[Opening Data section]
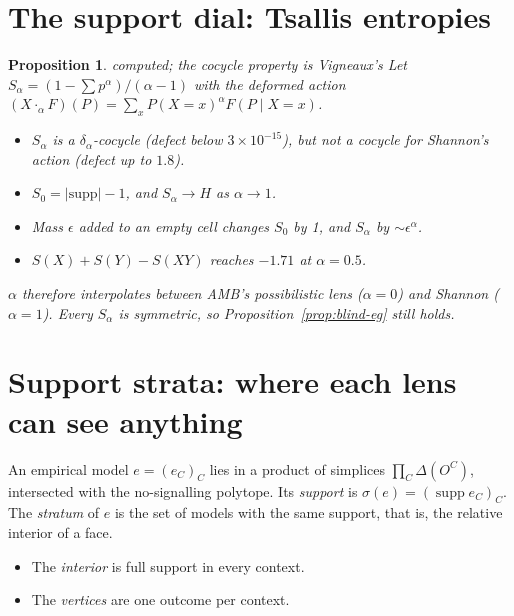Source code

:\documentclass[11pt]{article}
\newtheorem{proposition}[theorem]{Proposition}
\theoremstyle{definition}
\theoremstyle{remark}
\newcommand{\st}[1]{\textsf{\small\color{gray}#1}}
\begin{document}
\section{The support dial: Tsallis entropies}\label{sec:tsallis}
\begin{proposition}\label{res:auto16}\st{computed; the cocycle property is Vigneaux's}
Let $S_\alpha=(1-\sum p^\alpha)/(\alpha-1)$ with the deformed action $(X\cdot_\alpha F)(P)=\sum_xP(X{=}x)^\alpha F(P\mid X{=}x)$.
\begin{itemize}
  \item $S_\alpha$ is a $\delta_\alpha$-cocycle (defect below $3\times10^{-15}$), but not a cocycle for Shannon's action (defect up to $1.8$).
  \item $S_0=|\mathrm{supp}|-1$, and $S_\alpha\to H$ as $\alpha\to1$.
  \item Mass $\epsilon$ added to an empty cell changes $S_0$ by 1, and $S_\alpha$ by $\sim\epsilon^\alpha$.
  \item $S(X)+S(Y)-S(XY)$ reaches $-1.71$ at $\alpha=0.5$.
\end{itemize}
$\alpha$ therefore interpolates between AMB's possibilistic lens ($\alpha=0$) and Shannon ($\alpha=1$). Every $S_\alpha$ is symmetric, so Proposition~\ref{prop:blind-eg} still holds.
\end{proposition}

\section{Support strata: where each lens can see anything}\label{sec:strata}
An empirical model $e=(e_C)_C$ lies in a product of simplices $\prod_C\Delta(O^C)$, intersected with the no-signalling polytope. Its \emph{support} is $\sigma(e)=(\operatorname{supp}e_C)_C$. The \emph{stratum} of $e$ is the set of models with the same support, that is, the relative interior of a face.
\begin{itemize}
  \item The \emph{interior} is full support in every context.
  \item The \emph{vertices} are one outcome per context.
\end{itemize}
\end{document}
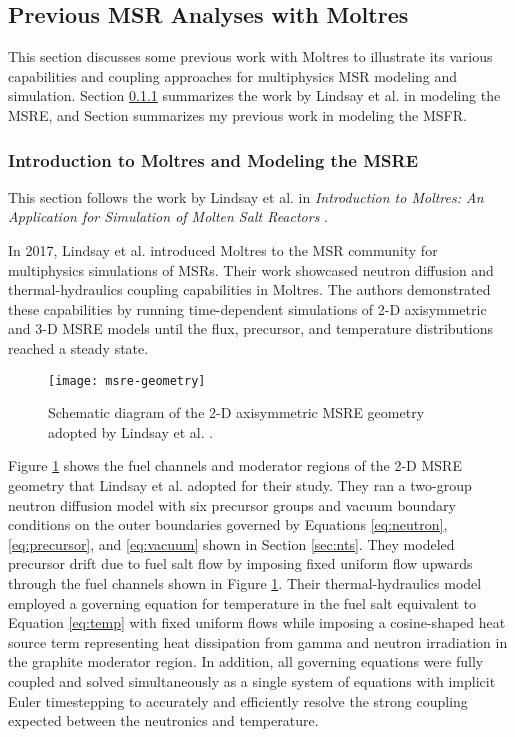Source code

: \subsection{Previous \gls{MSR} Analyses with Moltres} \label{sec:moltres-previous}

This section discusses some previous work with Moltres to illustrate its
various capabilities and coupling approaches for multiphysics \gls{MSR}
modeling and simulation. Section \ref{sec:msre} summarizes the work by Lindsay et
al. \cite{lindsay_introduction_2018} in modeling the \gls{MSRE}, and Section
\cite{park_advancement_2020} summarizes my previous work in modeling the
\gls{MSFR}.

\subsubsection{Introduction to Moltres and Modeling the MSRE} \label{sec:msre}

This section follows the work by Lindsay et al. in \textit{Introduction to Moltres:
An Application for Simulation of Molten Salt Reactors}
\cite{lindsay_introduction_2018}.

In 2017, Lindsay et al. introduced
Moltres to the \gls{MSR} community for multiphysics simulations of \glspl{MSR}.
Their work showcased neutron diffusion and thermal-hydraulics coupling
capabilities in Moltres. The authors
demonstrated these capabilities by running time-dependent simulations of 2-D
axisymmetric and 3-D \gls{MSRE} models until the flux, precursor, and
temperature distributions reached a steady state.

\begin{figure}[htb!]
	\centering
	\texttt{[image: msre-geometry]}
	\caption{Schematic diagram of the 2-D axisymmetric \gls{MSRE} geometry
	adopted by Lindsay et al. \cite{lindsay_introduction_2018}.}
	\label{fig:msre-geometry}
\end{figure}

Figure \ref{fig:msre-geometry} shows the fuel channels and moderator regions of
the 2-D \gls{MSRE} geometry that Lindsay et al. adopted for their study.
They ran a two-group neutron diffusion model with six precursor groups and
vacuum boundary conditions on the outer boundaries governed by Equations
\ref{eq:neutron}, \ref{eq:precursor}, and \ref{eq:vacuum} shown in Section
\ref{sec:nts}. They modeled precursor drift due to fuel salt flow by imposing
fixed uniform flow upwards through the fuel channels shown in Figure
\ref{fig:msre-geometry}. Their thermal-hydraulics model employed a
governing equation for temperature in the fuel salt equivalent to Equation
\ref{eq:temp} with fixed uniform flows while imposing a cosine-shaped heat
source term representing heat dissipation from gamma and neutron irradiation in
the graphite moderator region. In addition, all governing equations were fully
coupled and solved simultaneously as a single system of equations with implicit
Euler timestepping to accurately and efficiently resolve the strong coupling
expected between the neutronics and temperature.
[Closing Data section]
• Problem details
Transcribe the listing exactly. Its images are to be omitted.

• Answer space
Source code

:\documentclass[11pt]{article}
\newtheorem{proposition}[theorem]{Proposition}
\theoremstyle{definition}
\theoremstyle{remark}
\newcommand{\st}[1]{\textsf{\small\color{gray}#1}}
\begin{document}
\section{The support dial: Tsallis entropies}\label{sec:tsallis}
\begin{proposition}\label{res:auto16}\st{computed; the cocycle property is Vigneaux's}
Let $S_\alpha=(1-\sum p^\alpha)/(\alpha-1)$ with the deformed action $(X\cdot_\alpha F)(P)=\sum_xP(X{=}x)^\alpha F(P\mid X{=}x)$.
\begin{itemize}
  \item $S_\alpha$ is a $\delta_\alpha$-cocycle (defect below $3\times10^{-15}$), but not a cocycle for Shannon's action (defect up to $1.8$).
  \item $S_0=|\mathrm{supp}|-1$, and $S_\alpha\to H$ as $\alpha\to1$.
  \item Mass $\epsilon$ added to an empty cell changes $S_0$ by 1, and $S_\alpha$ by $\sim\epsilon^\alpha$.
  \item $S(X)+S(Y)-S(XY)$ reaches $-1.71$ at $\alpha=0.5$.
\end{itemize}
$\alpha$ therefore interpolates between AMB's possibilistic lens ($\alpha=0$) and Shannon ($\alpha=1$). Every $S_\alpha$ is symmetric, so Proposition~\ref{prop:blind-eg} still holds.
\end{proposition}

\section{Support strata: where each lens can see anything}\label{sec:strata}
An empirical model $e=(e_C)_C$ lies in a product of simplices $\prod_C\Delta(O^C)$, intersected with the no-signalling polytope. Its \emph{support} is $\sigma(e)=(\operatorname{supp}e_C)_C$. The \emph{stratum} of $e$ is the set of models with the same support, that is, the relative interior of a face.
\begin{itemize}
  \item The \emph{interior} is full support in every context.
  \item The \emph{vertices} are one outcome per context.
\end{itemize}
\end{document}
Source code

: \subsection{Previous \gls{MSR} Analyses with Moltres} \label{sec:moltres-previous}

This section discusses some previous work with Moltres to illustrate its
various capabilities and coupling approaches for multiphysics \gls{MSR}
modeling and simulation. Section \ref{sec:msre} summarizes the work by Lindsay et
al. \cite{lindsay_introduction_2018} in modeling the \gls{MSRE}, and Section
\cite{park_advancement_2020} summarizes my previous work in modeling the
\gls{MSFR}.

\subsubsection{Introduction to Moltres and Modeling the MSRE} \label{sec:msre}

This section follows the work by Lindsay et al. in \textit{Introduction to Moltres:
An Application for Simulation of Molten Salt Reactors}
\cite{lindsay_introduction_2018}.

In 2017, Lindsay et al. introduced
Moltres to the \gls{MSR} community for multiphysics simulations of \glspl{MSR}.
Their work showcased neutron diffusion and thermal-hydraulics coupling
capabilities in Moltres. The authors
demonstrated these capabilities by running time-dependent simulations of 2-D
axisymmetric and 3-D \gls{MSRE} models until the flux, precursor, and
temperature distributions reached a steady state.

\begin{figure}[htb!]
	\centering
	\texttt{[image: msre-geometry]}
	\caption{Schematic diagram of the 2-D axisymmetric \gls{MSRE} geometry
	adopted by Lindsay et al. \cite{lindsay_introduction_2018}.}
	\label{fig:msre-geometry}
\end{figure}

Figure \ref{fig:msre-geometry} shows the fuel channels and moderator regions of
the 2-D \gls{MSRE} geometry that Lindsay et al. adopted for their study.
They ran a two-group neutron diffusion model with six precursor groups and
vacuum boundary conditions on the outer boundaries governed by Equations
\ref{eq:neutron}, \ref{eq:precursor}, and \ref{eq:vacuum} shown in Section
\ref{sec:nts}. They modeled precursor drift due to fuel salt flow by imposing
fixed uniform flow upwards through the fuel channels shown in Figure
\ref{fig:msre-geometry}. Their thermal-hydraulics model employed a
governing equation for temperature in the fuel salt equivalent to Equation
\ref{eq:temp} with fixed uniform flows while imposing a cosine-shaped heat
source term representing heat dissipation from gamma and neutron irradiation in
the graphite moderator region. In addition, all governing equations were fully
coupled and solved simultaneously as a single system of equations with implicit
Euler timestepping to accurately and efficiently resolve the strong coupling
expected between the neutronics and temperature.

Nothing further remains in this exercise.